I initially thought that ZFC was something like a collection of axioms or formation rules, defined in terms of primitive notions, which when successively combined with each other, produced all of the sets that are taken as the ingredients of mathematics. I thought that all mathematical concepts were just names we had given to particular sets generated cumulatively by these axioms, for example, functions were defined as sets of pairs of elements, and the natural numbers the set of all sets generated by recursively taking the power set, starting on the empty set. I had been exploring ways to "interpret" particular classes of sets as things like quantifiers, or the logical connective $\rightarrow$ ('if-then'). Thus, I thought ZFC was like a formal language, which generated a "theory" (the collection of all expressions it generates).
I am now revising my understanding of this in many ways and trying to update my view. First of all, ZFC is a collection of axioms, written in first-order logic. First order logic is defined in terms of primitive notions: constants, variables, functions, predicates, and equality. I would like to consider that it could be possible to enumerate all possible strings of first order logic, but I don't know what further conceptual issues there may be in trying to do so.
This means that the theory generated by ZFC is a subset of the theory generated by first order logic. My guess is that if you find some way to interpret the expressions of first-order logic (a model), you realize that the collection of all possible expressions doesn't have good properties. For example, consider the desire for a theory that does not contain both $\phi$ and $\neg \phi$, "consistency". How can you modify FOL to try to achieve that? You could try to change the formation rules of FOL.

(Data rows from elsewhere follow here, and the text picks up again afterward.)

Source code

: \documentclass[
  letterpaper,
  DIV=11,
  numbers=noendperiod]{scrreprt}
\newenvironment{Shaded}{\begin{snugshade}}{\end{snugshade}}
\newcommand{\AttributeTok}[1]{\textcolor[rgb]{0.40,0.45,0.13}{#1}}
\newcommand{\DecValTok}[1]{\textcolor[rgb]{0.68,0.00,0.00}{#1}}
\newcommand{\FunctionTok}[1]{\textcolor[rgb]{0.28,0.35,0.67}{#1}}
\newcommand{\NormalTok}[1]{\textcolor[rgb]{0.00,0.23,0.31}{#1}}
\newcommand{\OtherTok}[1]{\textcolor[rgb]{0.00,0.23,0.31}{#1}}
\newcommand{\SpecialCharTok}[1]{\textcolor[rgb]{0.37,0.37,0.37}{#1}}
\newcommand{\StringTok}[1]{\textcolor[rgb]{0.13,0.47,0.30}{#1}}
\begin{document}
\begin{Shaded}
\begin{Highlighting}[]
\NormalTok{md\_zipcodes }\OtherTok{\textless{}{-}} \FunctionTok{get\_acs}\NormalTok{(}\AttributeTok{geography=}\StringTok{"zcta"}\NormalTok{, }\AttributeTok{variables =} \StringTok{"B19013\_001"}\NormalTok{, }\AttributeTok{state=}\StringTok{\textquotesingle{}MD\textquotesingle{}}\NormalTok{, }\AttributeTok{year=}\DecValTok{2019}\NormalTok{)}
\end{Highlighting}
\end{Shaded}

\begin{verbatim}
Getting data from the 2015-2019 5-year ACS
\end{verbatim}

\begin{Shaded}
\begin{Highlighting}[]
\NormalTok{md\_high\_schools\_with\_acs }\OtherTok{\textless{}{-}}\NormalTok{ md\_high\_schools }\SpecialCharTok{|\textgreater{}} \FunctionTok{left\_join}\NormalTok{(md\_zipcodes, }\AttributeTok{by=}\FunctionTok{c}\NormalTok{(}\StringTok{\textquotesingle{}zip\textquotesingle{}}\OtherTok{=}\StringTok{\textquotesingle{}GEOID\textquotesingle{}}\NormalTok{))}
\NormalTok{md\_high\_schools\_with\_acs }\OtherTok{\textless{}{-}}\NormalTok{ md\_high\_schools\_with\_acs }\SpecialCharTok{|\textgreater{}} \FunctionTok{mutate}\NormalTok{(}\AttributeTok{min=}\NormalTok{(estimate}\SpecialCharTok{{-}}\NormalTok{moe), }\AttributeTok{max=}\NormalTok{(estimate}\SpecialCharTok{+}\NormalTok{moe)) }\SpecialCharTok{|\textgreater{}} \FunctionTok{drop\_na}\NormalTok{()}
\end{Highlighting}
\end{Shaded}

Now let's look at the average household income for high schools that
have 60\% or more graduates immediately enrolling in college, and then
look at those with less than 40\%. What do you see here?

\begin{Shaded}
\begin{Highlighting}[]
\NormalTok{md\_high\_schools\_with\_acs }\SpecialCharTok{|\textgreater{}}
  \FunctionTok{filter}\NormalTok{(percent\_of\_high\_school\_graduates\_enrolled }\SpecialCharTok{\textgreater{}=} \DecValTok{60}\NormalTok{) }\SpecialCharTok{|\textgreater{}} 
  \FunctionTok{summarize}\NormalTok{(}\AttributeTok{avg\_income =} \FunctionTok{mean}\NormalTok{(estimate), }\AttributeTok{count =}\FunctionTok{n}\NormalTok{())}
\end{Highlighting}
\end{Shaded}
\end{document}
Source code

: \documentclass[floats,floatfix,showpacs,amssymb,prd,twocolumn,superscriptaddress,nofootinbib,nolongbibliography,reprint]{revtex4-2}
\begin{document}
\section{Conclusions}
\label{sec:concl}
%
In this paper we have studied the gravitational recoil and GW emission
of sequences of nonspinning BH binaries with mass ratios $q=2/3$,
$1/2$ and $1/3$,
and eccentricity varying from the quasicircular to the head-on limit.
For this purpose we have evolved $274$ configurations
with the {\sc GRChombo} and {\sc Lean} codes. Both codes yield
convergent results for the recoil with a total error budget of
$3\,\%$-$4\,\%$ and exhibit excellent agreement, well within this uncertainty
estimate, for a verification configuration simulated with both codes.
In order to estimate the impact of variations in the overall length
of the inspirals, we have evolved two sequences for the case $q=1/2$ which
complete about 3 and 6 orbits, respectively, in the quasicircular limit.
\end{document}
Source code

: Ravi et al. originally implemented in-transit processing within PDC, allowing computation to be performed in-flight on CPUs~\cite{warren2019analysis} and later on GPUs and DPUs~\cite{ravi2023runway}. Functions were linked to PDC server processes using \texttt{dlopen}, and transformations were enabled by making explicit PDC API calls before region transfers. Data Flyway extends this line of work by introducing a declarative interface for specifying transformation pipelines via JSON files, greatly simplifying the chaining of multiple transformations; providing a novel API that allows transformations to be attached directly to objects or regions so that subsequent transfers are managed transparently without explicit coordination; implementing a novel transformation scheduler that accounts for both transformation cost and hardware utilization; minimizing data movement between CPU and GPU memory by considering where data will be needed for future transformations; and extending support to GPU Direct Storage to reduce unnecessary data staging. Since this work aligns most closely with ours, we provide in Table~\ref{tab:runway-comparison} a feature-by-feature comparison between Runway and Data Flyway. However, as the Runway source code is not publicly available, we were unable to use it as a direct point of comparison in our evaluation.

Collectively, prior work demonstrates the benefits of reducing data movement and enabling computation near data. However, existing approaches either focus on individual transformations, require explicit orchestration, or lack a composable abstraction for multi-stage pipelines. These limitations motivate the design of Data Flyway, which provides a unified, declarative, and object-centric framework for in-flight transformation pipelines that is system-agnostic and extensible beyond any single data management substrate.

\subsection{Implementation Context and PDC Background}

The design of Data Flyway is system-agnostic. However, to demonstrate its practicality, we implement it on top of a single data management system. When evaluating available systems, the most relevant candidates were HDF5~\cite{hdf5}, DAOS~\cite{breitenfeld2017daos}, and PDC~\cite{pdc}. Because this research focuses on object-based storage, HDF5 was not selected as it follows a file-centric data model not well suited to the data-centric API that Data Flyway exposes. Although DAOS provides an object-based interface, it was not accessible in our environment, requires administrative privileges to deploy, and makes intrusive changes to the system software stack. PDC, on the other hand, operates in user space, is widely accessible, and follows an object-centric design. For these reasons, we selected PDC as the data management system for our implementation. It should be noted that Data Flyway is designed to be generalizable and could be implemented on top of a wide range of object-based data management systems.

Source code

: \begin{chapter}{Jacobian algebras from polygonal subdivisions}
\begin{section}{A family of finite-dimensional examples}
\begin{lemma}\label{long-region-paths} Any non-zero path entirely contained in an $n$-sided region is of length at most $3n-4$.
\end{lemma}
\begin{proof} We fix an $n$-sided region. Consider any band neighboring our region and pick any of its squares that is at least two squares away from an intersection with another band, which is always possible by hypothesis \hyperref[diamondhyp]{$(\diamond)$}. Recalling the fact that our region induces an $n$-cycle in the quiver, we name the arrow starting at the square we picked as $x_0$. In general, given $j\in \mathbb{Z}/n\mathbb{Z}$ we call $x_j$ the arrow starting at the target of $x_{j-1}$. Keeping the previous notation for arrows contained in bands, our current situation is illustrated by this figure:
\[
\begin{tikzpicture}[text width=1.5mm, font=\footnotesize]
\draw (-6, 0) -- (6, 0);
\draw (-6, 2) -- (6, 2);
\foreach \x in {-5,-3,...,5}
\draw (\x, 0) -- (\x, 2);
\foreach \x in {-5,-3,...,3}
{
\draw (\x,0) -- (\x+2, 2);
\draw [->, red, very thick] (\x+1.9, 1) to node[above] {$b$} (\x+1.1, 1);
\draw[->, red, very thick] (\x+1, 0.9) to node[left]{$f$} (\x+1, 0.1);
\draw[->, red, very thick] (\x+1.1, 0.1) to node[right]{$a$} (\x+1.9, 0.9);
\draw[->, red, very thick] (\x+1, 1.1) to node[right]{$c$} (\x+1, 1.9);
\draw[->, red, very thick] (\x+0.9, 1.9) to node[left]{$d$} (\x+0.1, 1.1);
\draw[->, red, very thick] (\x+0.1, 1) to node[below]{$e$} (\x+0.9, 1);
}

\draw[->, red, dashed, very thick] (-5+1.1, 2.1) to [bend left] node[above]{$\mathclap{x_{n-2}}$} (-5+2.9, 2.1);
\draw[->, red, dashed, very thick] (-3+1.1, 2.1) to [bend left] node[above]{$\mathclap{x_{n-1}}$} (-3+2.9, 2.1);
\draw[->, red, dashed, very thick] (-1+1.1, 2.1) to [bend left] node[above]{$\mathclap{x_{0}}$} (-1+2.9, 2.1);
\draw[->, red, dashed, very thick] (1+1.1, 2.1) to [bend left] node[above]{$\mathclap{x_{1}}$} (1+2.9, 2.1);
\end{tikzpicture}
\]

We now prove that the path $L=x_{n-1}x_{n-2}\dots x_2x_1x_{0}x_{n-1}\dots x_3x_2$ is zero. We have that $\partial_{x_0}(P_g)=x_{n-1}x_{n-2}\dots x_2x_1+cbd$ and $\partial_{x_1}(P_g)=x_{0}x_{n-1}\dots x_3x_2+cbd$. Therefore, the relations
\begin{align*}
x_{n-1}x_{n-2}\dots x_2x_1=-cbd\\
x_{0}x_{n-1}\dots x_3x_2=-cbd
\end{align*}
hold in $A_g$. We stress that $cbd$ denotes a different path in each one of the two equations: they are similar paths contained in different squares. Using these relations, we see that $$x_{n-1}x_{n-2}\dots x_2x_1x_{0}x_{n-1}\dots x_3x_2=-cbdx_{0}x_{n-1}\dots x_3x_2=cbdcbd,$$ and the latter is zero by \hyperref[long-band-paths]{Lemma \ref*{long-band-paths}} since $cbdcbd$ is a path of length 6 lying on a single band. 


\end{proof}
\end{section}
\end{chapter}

The condition $\forall x (\phi(x) \vee \neg \phi(x))$ is itself a sentence of first-order logic. I am not sure how we can formally "interpret" this as being about expressions in FOL, that is, that variable x can be substituted with expressions from FOL. I am not sure if we should seek a consistent theory by changing the formation rules or imposing conditions on the theory. If we change the formation rules, we may no longer be able to express the concept of "consistency" itself. If we declare that we want to consider expressions meeting a certain condition, how do we stop our formation rules from generating those expressions that we want excluded from our theory?
The von Neumann hierarchy of sets is supposed to generate all pure, well-founded sets, and it only requires the concept of power set and of union. So, I guess ZFC is not an attempt to generate all sets, but to express properties of a collection of sets we would like to have. As I understand it, ZFC does not determine a unique collection of sets or model, but there are actually infinitely many distinct models (How many countable models of ZFC are there?).
If one is to do mathematics rigorously, they would like every concept they mention, such as a function or relation, to have a precise definition. How can we do that with ZFC if ZFC does not determine a unique universe of sets? Is the general idea that one does not enumerate all possible sets, but can prove the existence of a particular set they would like to use, in any model of ZFC?